**THE TASK:** Please set down each of the lines below once more, exactly, omitting all pictures.
....
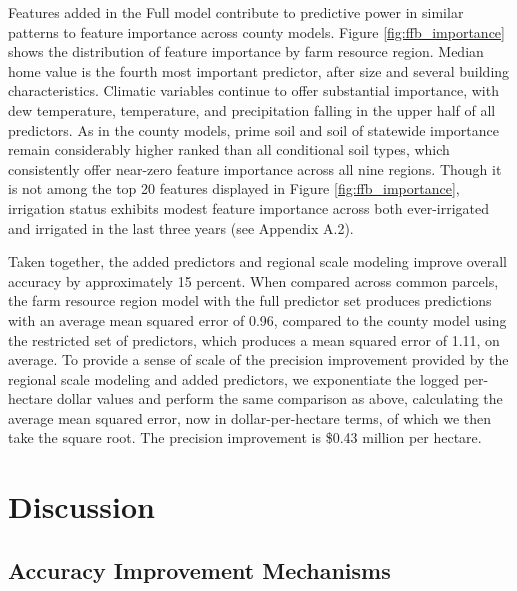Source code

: \documentclass[12pt]{article}
\begin{document}
Features added in the Full model contribute to predictive power in similar patterns to feature importance across county models. Figure \ref{fig:ffb_importance} shows the distribution of feature importance by farm resource region. Median home value is the fourth most important predictor, after size and several building characteristics. Climatic variables continue to offer substantial importance, with dew temperature, temperature, and precipitation falling in the upper half of all predictors. As in the county models, prime soil and soil of statewide importance remain considerably higher ranked than all conditional soil types, which consistently offer near-zero feature importance across all nine regions. Though it is not among the top 20 features displayed in Figure \ref{fig:ffb_importance}, irrigation status exhibits modest feature importance across both ever-irrigated and irrigated in the last three years (see Appendix A.2).

Taken together, the added predictors and regional scale modeling improve overall accuracy by approximately 15 percent. When compared across common parcels, the farm resource region model with the full predictor set produces predictions with an average mean squared error of 0.96, compared to the county model using the restricted set of predictors, which produces a mean squared error of 1.11, on average. To provide a sense of scale of the precision improvement provided by the regional scale modeling and added predictors, we exponentiate the logged per-hectare dollar values and perform the same comparison as above, calculating the average mean squared error, now in dollar-per-hectare terms, of which we then take the square root. The precision improvement is \$0.43 million per hectare. 

\section{Discussion}

\subsection{Accuracy Improvement Mechanisms}
\end{document}
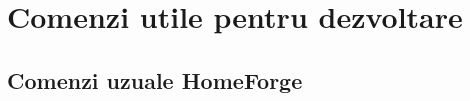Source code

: \appendix
\chapter{Comenzi utile pentru dezvoltare}

\section{Comenzi uzuale HomeForge}
\inputminted{bash}{cod/comenzi_uzuale.sh}

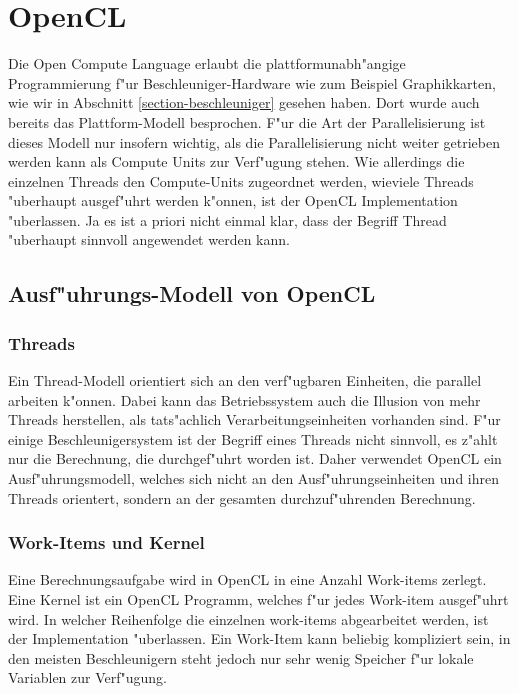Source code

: \section{OpenCL\label{opencl-intro}}
Die Open Compute Language \cite{skript:opencl}
erlaubt die plattformunabh"angige Programmierung
f"ur Beschleuniger-Hardware wie zum Beispiel Graphikkarten, wie wir
in Abschnitt \ref{section-beschleuniger} gesehen haben. 
Dort wurde auch bereits das Plattform-Modell besprochen.
F"ur die Art der Parallelisierung ist dieses Modell nur insofern wichtig,
als die Parallelisierung nicht weiter getrieben werden kann als Compute
Units zur Verf"ugung stehen.
Wie allerdings die einzelnen Threads den Compute-Units zugeordnet werden,
wieviele Threads "uberhaupt ausgef"uhrt werden k"onnen, ist der
OpenCL Implementation "uberlassen.
Ja es ist a priori nicht einmal klar, dass der Begriff Thread "uberhaupt
sinnvoll angewendet werden kann.

\subsection{Ausf"uhrungs-Modell von OpenCL}
\subsubsection{Threads}
Ein Thread-Modell orientiert sich an den verf"ugbaren Einheiten, die
parallel arbeiten k"onnen.
Dabei kann das Betriebssystem auch die Illusion von mehr Threads
herstellen, als tats"achlich Verarbeitungseinheiten vorhanden sind.
F"ur einige Beschleunigersystem ist der Begriff eines Threads nicht
sinnvoll, es z"ahlt nur die Berechnung, die durchgef"uhrt worden ist.
Daher verwendet OpenCL ein Ausf"uhrungsmodell, welches sich nicht
an den Ausf"uhrungseinheiten und ihren Threads orientert, sondern an
der gesamten durchzuf"uhrenden Berechnung.

\subsubsection{Work-Items und Kernel}
Eine Berechnungsaufgabe wird in OpenCL in eine Anzahl Work-items
zerlegt.
Eine Kernel ist ein OpenCL Programm, welches f"ur jedes Work-item
ausgef"uhrt wird.
In welcher Reihenfolge die einzelnen work-items abgearbeitet werden,
ist der Implementation "uberlassen.
Ein Work-Item kann beliebig kompliziert sein, in den meisten Beschleunigern
steht jedoch nur sehr wenig Speicher f"ur lokale Variablen zur Verf"ugung.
....
**FINISHED TASK:**
Source code

: \documentclass[12pt]{article}
\begin{document}
Features added in the Full model contribute to predictive power in similar patterns to feature importance across county models. Figure \ref{fig:ffb_importance} shows the distribution of feature importance by farm resource region. Median home value is the fourth most important predictor, after size and several building characteristics. Climatic variables continue to offer substantial importance, with dew temperature, temperature, and precipitation falling in the upper half of all predictors. As in the county models, prime soil and soil of statewide importance remain considerably higher ranked than all conditional soil types, which consistently offer near-zero feature importance across all nine regions. Though it is not among the top 20 features displayed in Figure \ref{fig:ffb_importance}, irrigation status exhibits modest feature importance across both ever-irrigated and irrigated in the last three years (see Appendix A.2).

Taken together, the added predictors and regional scale modeling improve overall accuracy by approximately 15 percent. When compared across common parcels, the farm resource region model with the full predictor set produces predictions with an average mean squared error of 0.96, compared to the county model using the restricted set of predictors, which produces a mean squared error of 1.11, on average. To provide a sense of scale of the precision improvement provided by the regional scale modeling and added predictors, we exponentiate the logged per-hectare dollar values and perform the same comparison as above, calculating the average mean squared error, now in dollar-per-hectare terms, of which we then take the square root. The precision improvement is \$0.43 million per hectare. 

\section{Discussion}

\subsection{Accuracy Improvement Mechanisms}
\end{document}
Source code

: \appendix
\chapter{Comenzi utile pentru dezvoltare}

\section{Comenzi uzuale HomeForge}
\inputminted{bash}{cod/comenzi_uzuale.sh}

Source code

: \section{OpenCL\label{opencl-intro}}
Die Open Compute Language \cite{skript:opencl}
erlaubt die plattformunabh"angige Programmierung
f"ur Beschleuniger-Hardware wie zum Beispiel Graphikkarten, wie wir
in Abschnitt \ref{section-beschleuniger} gesehen haben. 
Dort wurde auch bereits das Plattform-Modell besprochen.
F"ur die Art der Parallelisierung ist dieses Modell nur insofern wichtig,
als die Parallelisierung nicht weiter getrieben werden kann als Compute
Units zur Verf"ugung stehen.
Wie allerdings die einzelnen Threads den Compute-Units zugeordnet werden,
wieviele Threads "uberhaupt ausgef"uhrt werden k"onnen, ist der
OpenCL Implementation "uberlassen.
Ja es ist a priori nicht einmal klar, dass der Begriff Thread "uberhaupt
sinnvoll angewendet werden kann.

\subsection{Ausf"uhrungs-Modell von OpenCL}
\subsubsection{Threads}
Ein Thread-Modell orientiert sich an den verf"ugbaren Einheiten, die
parallel arbeiten k"onnen.
Dabei kann das Betriebssystem auch die Illusion von mehr Threads
herstellen, als tats"achlich Verarbeitungseinheiten vorhanden sind.
F"ur einige Beschleunigersystem ist der Begriff eines Threads nicht
sinnvoll, es z"ahlt nur die Berechnung, die durchgef"uhrt worden ist.
Daher verwendet OpenCL ein Ausf"uhrungsmodell, welches sich nicht
an den Ausf"uhrungseinheiten und ihren Threads orientert, sondern an
der gesamten durchzuf"uhrenden Berechnung.

\subsubsection{Work-Items und Kernel}
Eine Berechnungsaufgabe wird in OpenCL in eine Anzahl Work-items
zerlegt.
Eine Kernel ist ein OpenCL Programm, welches f"ur jedes Work-item
ausgef"uhrt wird.
In welcher Reihenfolge die einzelnen work-items abgearbeitet werden,
ist der Implementation "uberlassen.
Ein Work-Item kann beliebig kompliziert sein, in den meisten Beschleunigern
steht jedoch nur sehr wenig Speicher f"ur lokale Variablen zur Verf"ugung.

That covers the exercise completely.